Let's explain how the `add` function works.

As I learned from my students years when we have a math problem, we have to search for clues for the solution in the given conditions.

Let's start with the first example:

add() returns 0

The function add can be called with one numeric argument or without arguments. In JavaScript, we check if an argument is given by comparing it to `undefined`.

```
function add(n) {
if (n === undefined) {
return 0;
}
}
add(); // => 0
```

Ok, it was easy.

From the second example `add(1)() = 1`, we see that `add` must return a function in order to be able to call it. let's call the returned function `adder`:

```
function add(n) {
if (n === undefined) {
return 0;
}
function adder(m) {
}
return adder;
}
```

The `adder` also takes one or zero arguments. When it is called without an argument, it must return the number given initially to `add`:

```
function add(n) {
if (n === undefined) {
return 0;
}
function adder(m) {
if (m === undefined) {
return n;
}
}
return adder;
}
add(7)(); // => 7
```

Now that example works ` add(7)() => 7 `. We called that "closure". It means that when a function ( `add` ) returns another function ( `adder` ), the returned function "remembers" the arguments from the scope of the outer function.
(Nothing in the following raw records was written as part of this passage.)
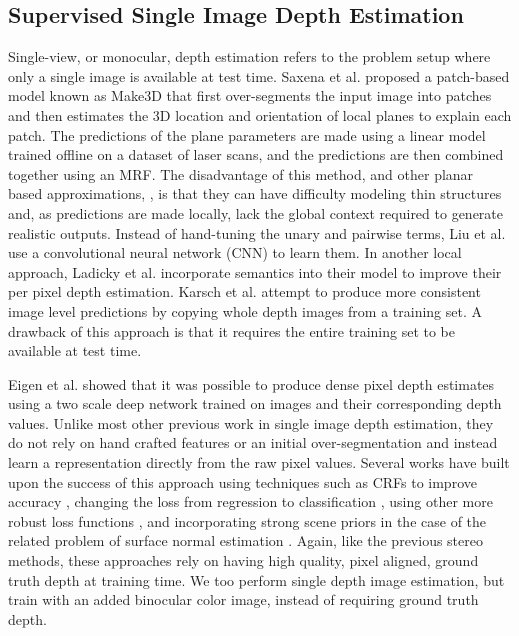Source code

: \documentclass[10pt,twocolumn,letterpaper]{article}
\makeatletter
\newcommand*{\ea}{et al.\@\xspace}
\makeatother
\begin{document}
\subsection*{Supervised Single Image Depth Estimation}
Single-view, or monocular, depth estimation refers to the problem setup where only a single image is available at test time. 
Saxena \ea\cite{saxena2009make3d} proposed a patch-based model known as Make3D that first over-segments the input image into patches and then estimates the 3D location and orientation of local planes to explain each patch.
The predictions of the plane parameters are made using a linear model trained offline on a dataset of laser scans, and the predictions are then combined together using an MRF. 
The disadvantage of this method, and other planar based approximations, \eg \cite{hoiem2005automatic}, is that they can have difficulty modeling thin structures and, as predictions are made locally, lack the global context required to generate realistic outputs.
Instead of hand-tuning the unary and pairwise terms, Liu \ea\cite{liu2015learning} use a  convolutional neural network (CNN) to learn them. 
In another local approach, Ladicky \ea\cite{ladicky2014pulling} incorporate semantics into their model to improve their per pixel depth estimation.
Karsch \ea\cite{karsch2014depth} attempt to produce more consistent image level predictions by copying whole depth images from a training set.
A drawback of this approach is that it requires the entire training set to be available at test time. 

Eigen \ea\cite{eigen2014depth, eigen2015predicting} showed that it was possible to produce dense pixel depth estimates using a two scale deep network trained on images and their corresponding depth values.
Unlike most other previous work in single image depth estimation, they do not rely on hand crafted features or an initial over-segmentation and instead learn a representation directly from the raw pixel values. 
Several works have built upon the success of this approach using techniques such as CRFs to improve accuracy \cite{li2015depth}, changing the loss from regression to classification \cite{cao2016estimating}, using other more robust loss functions \cite{laina2016deeper}, and incorporating strong scene priors in the case of the related problem of surface normal estimation \cite{wang2015designing}. 
Again, like the previous stereo methods, these approaches rely on having high quality, pixel aligned, ground truth depth at training time. 
We too perform single depth image estimation, but train with an added binocular color image, instead of requiring ground truth depth.
\end{document}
We use that to be able to keep the current sum between the calls. So, `adder` remembers `n` and it is able to return it.

Only one thing remained - to be able to call `add` in a chain like that: `add(n1)(n2)(n3)...(nt)() => n1+n2+n3+ ... + nt;`

We use recursion for that. `adder` calls `add` with the sum of `n` and `m`.

```
function add(n) {
if (n === undefined) {
return 0;
}
function adder(m) {
if (m === undefined) {
return n;
}
return add(n + m);
}
return adder;
}
add(7)(0)(7)(); // => 14
```

It appears that when we call `add` with a number, it returns `adder` as many times as we continue giving a numeric argument. We show the result when calling without an argument and then `adder` returns the current sum equal to `n`.
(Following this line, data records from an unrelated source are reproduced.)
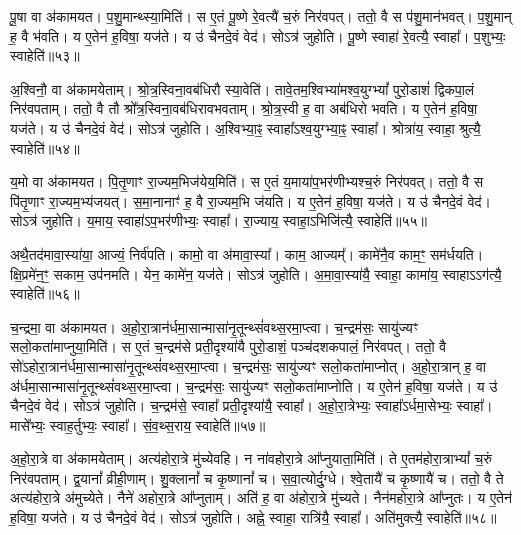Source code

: पू॒षा वा अ॑कामयत।
प॒शु॒मान्थ्स्या॒मिति॑।
स ए॒तं पू॒ष्णे रे॒वत्यै॑ च॒रुं निर॑वपत्।
ततो॒ वै स प॑शु॒मान॑भवत्।
प॒शु॒मान् ह॒ वै भ॑वति।
य ए॒तेन॑ ह॒विषा॒ यज॑ते।
य उ॑ चैनदे॒वं वेद॑।
सोऽत्र॑ जुहोति।
पू॒ष्णे स्वाहा॑ रे॒वत्यै॒ स्वाहा᳚।
प॒शुभ्यः॒ स्वाहेति॑॥५३॥\ip

अ॒श्विनौ॒ वा अ॑कामयेताम्।
श्रो॒त्र॒स्विना॒वब॑धिरौ स्या॒वेति॑।
तावे॒तम॒श्विभ्या॑मश्व॒युग्भ्यां᳚ पुरो॒डाशं॑ द्विकपा॒लं निर॑वपताम्।
ततो॒ वै तौ श्रो᳚त्र॒स्विना॒वब॑धिरावभवताम्।
श्रो॒त्र॒स्वी ह॒ वा अब॑धिरो भवति।
य ए॒तेन॑ ह॒विषा॒ यज॑ते।
य उ॑ चैनदे॒वं वेद॑।
सोऽत्र॑ जुहोति।
अ॒श्विभ्या॒ꣴ॒ स्वाहा᳚\-ऽश्व॒युग्भ्या॒ꣴ॒ स्वाहा᳚।
श्रोत्रा॑य॒ स्वाहा॒ श्रुत्यै॒ स्वाहेति॑॥५४॥\ip

य॒मो वा अ॑कामयत।
पि॒तृ॒णाꣳ रा॒ज्यम॒भिज॑येय॒मिति॑।
स ए॒तं य॒माया॑प॒भर॑णीभ्यश्च॒रुं निर॑पवत्।
ततो॒ वै स पि॑तृ॒णाꣳ रा॒ज्य\-म॒भ्य॑जयत्।
स॒मा॒नानाꣳ॑ ह॒ वै रा॒ज्यम॒भि ज॑यति।
य ए॒तेन॑ ह॒विषा॒ यज॑ते।
य उ॑ चैनदे॒वं वेद॑।
सोऽत्र॑ जुहोति।
य॒माय॒ स्वाहा॑\-ऽप॒भर॑णीभ्यः॒ स्वाहा᳚।
रा॒ज्याय॒ स्वाहा॒ऽभिजि॑त्यै॒ स्वाहेति॑॥५५॥\ip

अथै॒तद॑मावा॒स्या॑या॒ आज्यं॒ निर्व॑पति।
कामो॒ वा अ॑मावा॒स्या᳚।
काम॒ आज्यम्᳚।
कामे॑नै॒व काम॒ꣳ॒ सम॑र्धयति।
क्षि॒प्रमे॑न॒ꣳ॒ सकाम॒ उप॑नमति।
येन॒ कामे॑न॒ यज॑ते।
सोऽत्र॑ जुहोति।
अ॒मा॒वा॒स्या॑यै॒ स्वाहा॒ कामा॑य॒ स्वाहा\-ऽऽग॑त्यै॒ स्वाहेति॑॥५६॥\ip\anuvakamend[मि॒त्र इन्द्रः॑ प्र॒जा\-प॑ति॒र्दश॑ द॒शाप॒ एका॑दश॒ विश्वे॒ ब्रह्म॒ दश॑दश॒ विष्णु॒स्त्रयो॑दश॒ वस॑व॒ इन्द्रो॒\-ऽजो\-ऽहि॒र्वै बु॒ध्नियः॑ पू॒षा\-ऽश्विनौ॑ य॒मो दश॑ द॒शाथै॒तद॑मावा॒स्या॑या अ॒ष्टौ पञ्च॑दश]

च॒न्द्रमा॒ वा अ॑कामयत।
अ॒हो॒रा॒त्रान॑र्धमा॒सान्मासा॑नृ॒तून्थ्सं॑\-वथ्स॒रमा॒प्त्वा।
च॒न्द्रम॑सः॒ सायु॑ज्यꣳ सलो॒कता॑माप्नुया॒मिति॑।
स ए॒तं च॒न्द्रम॑से प्रती॒दृश्या॑यै पुरो॒डाशं॒ पञ्च॑\-दश\-कपालं॒ निर॑वपत्।
ततो॒ वै सो॑\-ऽहोरा॒त्रान॑र्ध\-मा॒सान्मासा॑\-नृ॒तून्थ्सं॑वथ्स॒र\-मा॒प्त्वा।
च॒न्द्रम॑सः॒ सायु॑ज्यꣳ सलो॒कता॑माप्नोत्।
अ॒हो॒रा॒त्रान् ह॒ वा अ॑र्ध\-मा॒सान्मासा॑\-नृ॒तून्थ्सं॑वथ्स॒र\-मा॒प्त्वा।
च॒न्द्रम॑सः॒ सायु॑ज्यꣳ सलो॒कता॑\-माप्नोति।
य ए॒तेन॑ ह॒विषा॒ यज॑ते।
य उ॑ चैनदे॒वं वेद॑।
सोऽत्र॑ जुहोति।
च॒न्द्रम॑से॒ स्वाहा᳚ प्रती॒दृश्या॑यै॒ स्वाहा᳚।
अ॒हो॒रा॒त्रेभ्यः॒ स्वाहा᳚\-ऽर्धमा॒सेभ्यः॒ स्वाहा᳚।
मासे᳚भ्यः॒ स्वाह॒र्तुभ्यः॒ स्वाहा᳚।
सं॒व॒थ्स॒राय॒ स्वाहेति॑॥५७॥\ip

अ॒हो॒रा॒त्रे वा अ॑कामयेताम्।
अत्य॑होरा॒त्रे मु॑च्येवहि।
न ना॑वहोरा॒त्रे आ᳚प्नुयाता॒मिति॑।
ते ए॒तम॑होरा॒त्राभ्यां᳚ च॒रुं निर॑वपताम्।
द्व॒यानां᳚ व्रीही॒णाम्।
शु॒क्लानां᳚ च कृ॒ष्णानां᳚ च।
स॒वा॒त्योर्दु॒ग्धे।
श्वे॒तायै॑ च कृ॒ष्णायै॑ च।
ततो॒ वै ते अत्य॑होरा॒त्रे अ॑मुच्येते।
नैने॑ अहोरा॒त्रे आ᳚प्नुताम्।
अति॑ ह॒ वा अ॑होरा॒त्रे मु॑च्यते।
नैन॑महोरा॒त्रे आ᳚प्नुतः।
य ए॒तेन॑ ह॒विषा॒ यज॑ते।
य उ॑ चैनदे॒वं वेद॑।
सोऽत्र॑ जुहोति।
अह्ने॒ स्वाहा॒ रात्रि॑यै॒ स्वाहा᳚।
अति॑मुक्त्यै॒ स्वाहेति॑॥५८॥\ip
So we used 'closure' and 'recursion' in that challenge to solve a task, which looks unsolvable. It is a usual example of 'closure' to use two separate functions like that:

```
function makeAdder(n) {
function adder(m) {
return m + n;
}
return adder;
}
const adder5 = makeAdder(5);
adder5(7); // => 12
```

However, this uses two separate functions, it is limited to adding only two numbers, and the second function can only add 5.

My challenge was to make it with one function, that is able to sum an arbitrary count of numbers and also to be able to be "reset". It is almost magic! I was not sure if it was possible at all.